A reciprocal phenotype between deletion and duplication cases has been observed in some genomic disorders.10, 25 Understanding the clinical significance of duplications in chromosome regions known to be pathogenic because of haploinsufficiency is often difficult as copy number gains can confer a milder phenotype and are often found to be inherited.26, 27 There are also a number of genomic regions, such as 16p13.11, for which copy number loss is associated with neurodevelopmental abnormalities, but evidence of pathogenicity for the reciprocal duplication is currently lacking.25 At least 15 cases with a 2q23.1 deletion have been reported,6, 7, 8 and clinical features in more than half of the patients included DD, language impairment, stereotypic repetitive movement, microcephaly, growth retardation, seizures, ataxia, and minor hand/food anomalies. Language delay and stereotypic behaviors were found in the majority of the reported patients, and two patients were suspected to have autism. van Bon et al8 have commented that they were unable to delineate a recognizable pattern of facial dysmorphism in patients affected with the 2q23.1 deletion.
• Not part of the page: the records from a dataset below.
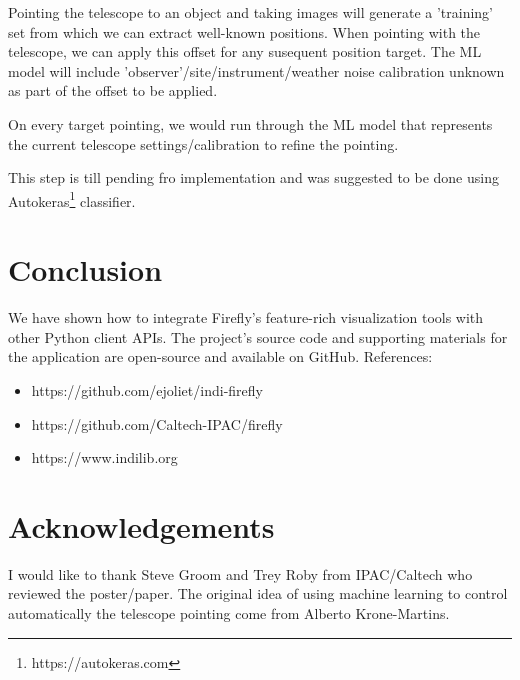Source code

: \documentclass[11pt,twoside]{article}
\begin{document}
Pointing the telescope to an object and taking images will generate a 'training' set from which we can extract well-known positions. When pointing with the telescope, we can apply this offset for any susequent position target.
The ML model will include 'observer'/site/instrument/weather noise calibration unknown as part of the offset to be applied.

On every target pointing, we would run through the ML model that represents the current telescope settings/calibration to refine the pointing.

This step is till pending fro implementation and was suggested to be done using Autokeras\footnote{https://autokeras.com} classifier.

\section{Conclusion}

We have shown how to integrate Firefly's feature-rich visualization tools with other Python client APIs.
The project's source code and supporting materials for the application are open-source and available on GitHub.
References:
\begin{itemize}
  \item https://github.com/ejoliet/indi-firefly
  \item https://github.com/Caltech-IPAC/firefly
  \item https://www.indilib.org
\end{itemize}



\section{Acknowledgements}

I would like to thank Steve Groom and Trey Roby from IPAC/Caltech who reviewed the poster/paper.
The original idea of using machine learning to control automatically the telescope pointing come from Alberto Krone-Martins.

\clearpage %

\end{document}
In our study, both patients had ID, autistic features, and patient 1 displayed aggressive behavior during adolescence even though she did not display this phenotype as a child. Neither patient had the seizures nor growth issues observed in the patients with the microdeletion.

Our findings raise the possibility that rare duplications of chromosome region 2q23.q23.2 that includes MBD5 may be associated with DD and autistic features. Our data serve as an initial observation to prime other clinical genetics and control reports necessary to make a definitive causal association.